Health System Resilience Assessment: Summary of the Discussions from GLC4HSR Annual Conclave Session

Updates May 2, 2024

Authored by Sushma D'Souza

In the wake of global public health crises such as COVID-19 and Ebola, there is a pressing need for proactive intentional efforts to address health challenges. This prerequisite calls for an in-depth look into previous disasters to extract insights into strengthening the resilience of health systems. We can gain tangible lessons from previous achievements and failures that guide strategic improvements, making our health systems more resilient and adaptable to future setbacks. The GLC4HSR emerged from this urgent need to strengthen health systems worldwide. Rooted in the ambition to reinforce these systems, the GLC4HSR is committed to continuous learning and action. Overall, GLC4HSR emphasizes the importance of cooperation, communication, and shared knowledge in achieving resilience within the Health Systems.

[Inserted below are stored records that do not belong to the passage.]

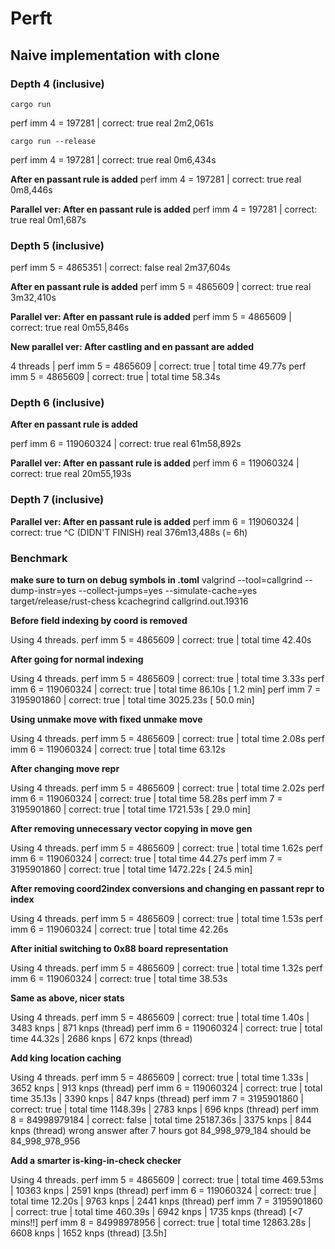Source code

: # Perft

## Naive implementation with clone

### Depth 4 (inclusive)

`cargo run`

perf imm 4 = 197281 | correct: true
real    2m2,061s

`cargo run --release`

perf imm 4 = 197281 | correct: true
real    0m6,434s

**After en passant rule is added**
perf imm 4 = 197281 | correct: true
real	0m8,446s

**Parallel ver: After en passant rule is added**
perf imm 4 = 197281 | correct: true
real	0m1,687s

### Depth 5  (inclusive)

perf imm 5 = 4865351 | correct: false
real    2m37,604s

**After en passant rule is added**
perf imm 5 = 4865609 | correct: true
real	3m32,410s

**Parallel ver: After en passant rule is added**
perf imm 5 = 4865609 | correct: true
real	0m55,846s

**New parallel ver: After castling and en passant are added**

4 threads | perf imm 5 =    4865609 | correct: true | total time   49.77s
perf imm 5 =    4865609 | correct: true | total time   58.34s

### Depth 6  (inclusive)

**After en passant rule is added**

perf imm 6 = 119060324 | correct: true
real	61m58,892s

**Parallel ver: After en passant rule is added**
perf imm 6 = 119060324 | correct: true
real	20m55,193s

### Depth 7 (inclusive)

**Parallel ver: After en passant rule is added**
perf imm 6 = 119060324 | correct: true
^C (DIDN'T FINISH)
real	376m13,488s (= 6h)

### Benchmark

**make sure to turn on debug symbols in .toml**
valgrind --tool=callgrind --dump-instr=yes --collect-jumps=yes --simulate-cache=yes target/release/rust-chess
kcachegrind callgrind.out.19316

**Before field indexing by coord is removed**

Using 4 threads.
perf imm 5 =    4865609 | correct: true | total time   42.40s

**After going for normal indexing**

Using 4 threads.
perf imm 5 =    4865609 | correct: true | total time    3.33s
perf imm 6 =  119060324 | correct: true | total time   86.10s   [  1.2 min]
perf imm 7 = 3195901860 | correct: true | total time 3025.23s   [ 50.0 min]

**Using unmake move with fixed unmake move**

Using 4 threads.
perf imm 5 =    4865609 | correct: true | total time    2.08s
perf imm 6 =  119060324 | correct: true | total time   63.12s

**After changing move repr**

Using 4 threads.
perf imm 5 =    4865609 | correct: true | total time    2.02s
perf imm 6 =  119060324 | correct: true | total time   58.28s
perf imm 7 = 3195901860 | correct: true | total time 1721.53s  [ 29.0 min]

**After removing unnecessary vector copying in move gen**

Using 4 threads.
perf imm 5 =    4865609 | correct: true | total time    1.62s
perf imm 6 =  119060324 | correct: true | total time   44.27s
perf imm 7 = 3195901860 | correct: true | total time 1472.22s [ 24.5 min]

**After removing coord2index conversions and changing en passant repr to index**

Using 4 threads.
perf imm 5 =    4865609 | correct: true | total time    1.53s
perf imm 6 =  119060324 | correct: true | total time   42.26s

**After initial switching to 0x88 board representation**

Using 4 threads.
perf imm 5 =    4865609 | correct: true | total time    1.32s
perf imm 6 =  119060324 | correct: true | total time   38.53s

**Same as above, nicer stats**

Using 4 threads.
perf imm 5 =    4865609 | correct: true | total time    1.40s |  3483 knps |   871 knps (thread)
perf imm 6 =  119060324 | correct: true | total time   44.32s |  2686 knps |   672 knps (thread)

**Add king location caching**

Using 4 threads.
perf imm 5 =    4865609  | correct: true  | total time     1.33s |  3652 knps |   913 knps (thread)
perf imm 6 =  119060324  | correct: true  | total time    35.13s |  3390 knps |   847 knps (thread)
perf imm 7 = 3195901860  | correct: true  | total time  1148.39s |  2783 knps |   696 knps (thread)
perf imm 8 = 84998979184 | correct: false | total time 25187.36s |  3375 knps |   844 knps (thread)
wrong answer after 7 hours
got       84_998_979_184
should be 84_998_978_956

**Add a smarter is-king-in-check checker**

Using 4 threads.
perf imm 5 =     4865609 | correct: true | total time  469.53ms | 10363 knps |  2591 knps (thread)
perf imm 6 =   119060324 | correct: true | total time    12.20s |  9763 knps |  2441 knps (thread)
perf imm 7 =  3195901860 | correct: true | total time   460.39s |  6942 knps |  1735 knps (thread) [<7 mins!!]
perf imm 8 = 84998978956 | correct: true | total time 12863.28s |  6608 knps |  1652 knps (thread) [3.5h]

Through ongoing peer-to-peer learning and collaborative efforts, this initiative has undergone significant evolution. Recently, it convened its 2nd Annual Conclave in Singapore, gathering global health experts from around the world. Key insights and recommendations from the health system resilience assessment session, have been documented in this article. Among the focal points of discussion were health system resilience assessment indicators and strategies for countries to enhance their resilience by adopting and implementing these indicators effectively.

The session highlighted the significance of community resilience and health literacy for sustainable engagement, emphasizing collaboration across governmental levels to identify health system gaps and leveraging successful practices across states. It underscored the need to assess existing monitoring processes for resilience-focused indicators and engage the private sector in policy dialogues and disease tracking. The speakers on this session were Dr. Sohel Saikat, Mr. Rajib Sen, Dr. Hossain Zillur Rahman, Ms. Jiuen Lee, and Mr. Maulik Chokshi.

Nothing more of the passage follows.